Directions: Using the records below, write out again exactly the lines that begin at the line containing "parte da mãe" and end at the line containing "vezes seis e", and no other lines.

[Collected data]
· · · · · · ·

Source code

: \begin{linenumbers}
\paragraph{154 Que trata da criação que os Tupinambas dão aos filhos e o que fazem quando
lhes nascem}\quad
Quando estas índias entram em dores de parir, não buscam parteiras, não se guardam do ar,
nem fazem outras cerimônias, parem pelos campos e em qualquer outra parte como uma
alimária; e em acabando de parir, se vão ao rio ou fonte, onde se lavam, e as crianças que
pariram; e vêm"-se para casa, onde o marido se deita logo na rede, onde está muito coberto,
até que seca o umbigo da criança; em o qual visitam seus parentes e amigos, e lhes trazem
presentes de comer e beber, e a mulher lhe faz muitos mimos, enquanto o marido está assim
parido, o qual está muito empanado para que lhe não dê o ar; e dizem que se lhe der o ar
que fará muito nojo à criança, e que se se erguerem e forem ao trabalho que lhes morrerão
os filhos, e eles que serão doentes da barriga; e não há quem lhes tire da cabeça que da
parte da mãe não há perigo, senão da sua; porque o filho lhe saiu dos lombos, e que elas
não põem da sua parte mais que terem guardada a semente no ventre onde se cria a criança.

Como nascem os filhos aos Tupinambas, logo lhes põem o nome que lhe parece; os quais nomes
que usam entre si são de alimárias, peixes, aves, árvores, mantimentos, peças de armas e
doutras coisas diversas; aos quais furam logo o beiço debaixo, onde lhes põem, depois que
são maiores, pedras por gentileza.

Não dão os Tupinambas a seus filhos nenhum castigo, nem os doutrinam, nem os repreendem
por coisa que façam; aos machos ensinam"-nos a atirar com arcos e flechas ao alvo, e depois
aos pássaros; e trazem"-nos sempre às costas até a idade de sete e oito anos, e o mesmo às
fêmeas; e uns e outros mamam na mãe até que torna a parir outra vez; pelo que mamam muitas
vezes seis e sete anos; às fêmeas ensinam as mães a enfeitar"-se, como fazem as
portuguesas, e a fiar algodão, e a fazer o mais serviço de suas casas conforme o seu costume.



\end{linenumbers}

· · · · · · ·

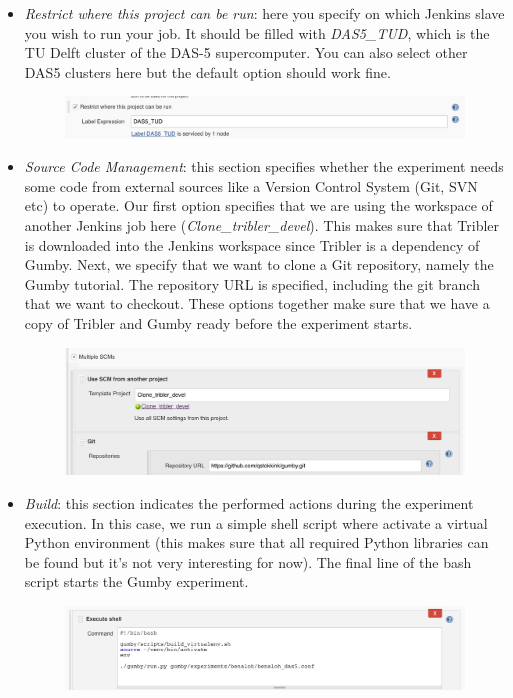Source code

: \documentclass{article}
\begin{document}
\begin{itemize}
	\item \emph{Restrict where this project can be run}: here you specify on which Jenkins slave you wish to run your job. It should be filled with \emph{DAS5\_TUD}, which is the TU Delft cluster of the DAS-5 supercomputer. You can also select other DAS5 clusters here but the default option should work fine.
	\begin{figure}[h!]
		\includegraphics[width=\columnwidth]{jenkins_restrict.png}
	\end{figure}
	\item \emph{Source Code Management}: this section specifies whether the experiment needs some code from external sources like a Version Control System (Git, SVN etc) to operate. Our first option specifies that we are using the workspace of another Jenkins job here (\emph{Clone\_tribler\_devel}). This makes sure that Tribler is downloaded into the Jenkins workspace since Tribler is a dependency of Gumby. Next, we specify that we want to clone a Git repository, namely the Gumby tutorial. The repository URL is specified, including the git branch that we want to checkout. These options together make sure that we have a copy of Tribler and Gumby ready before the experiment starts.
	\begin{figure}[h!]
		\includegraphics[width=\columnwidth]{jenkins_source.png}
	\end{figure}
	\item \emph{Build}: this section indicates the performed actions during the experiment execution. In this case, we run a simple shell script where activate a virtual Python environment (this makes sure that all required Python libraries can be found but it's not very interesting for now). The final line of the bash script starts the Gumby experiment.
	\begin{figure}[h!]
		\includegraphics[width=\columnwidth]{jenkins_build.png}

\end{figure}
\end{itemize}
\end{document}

· · · · · · ·

Task result:
parte da mãe não há perigo, senão da sua; porque o filho lhe saiu dos lombos, e que elas
não põem da sua parte mais que terem guardada a semente no ventre onde se cria a criança.

Como nascem os filhos aos Tupinambas, logo lhes põem o nome que lhe parece; os quais nomes
que usam entre si são de alimárias, peixes, aves, árvores, mantimentos, peças de armas e
doutras coisas diversas; aos quais furam logo o beiço debaixo, onde lhes põem, depois que
são maiores, pedras por gentileza.

Não dão os Tupinambas a seus filhos nenhum castigo, nem os doutrinam, nem os repreendem
por coisa que façam; aos machos ensinam"-nos a atirar com arcos e flechas ao alvo, e depois
aos pássaros; e trazem"-nos sempre às costas até a idade de sete e oito anos, e o mesmo às
fêmeas; e uns e outros mamam na mãe até que torna a parir outra vez; pelo que mamam muitas
vezes seis e sete anos; às fêmeas ensinam as mães a enfeitar"-se, como fazem as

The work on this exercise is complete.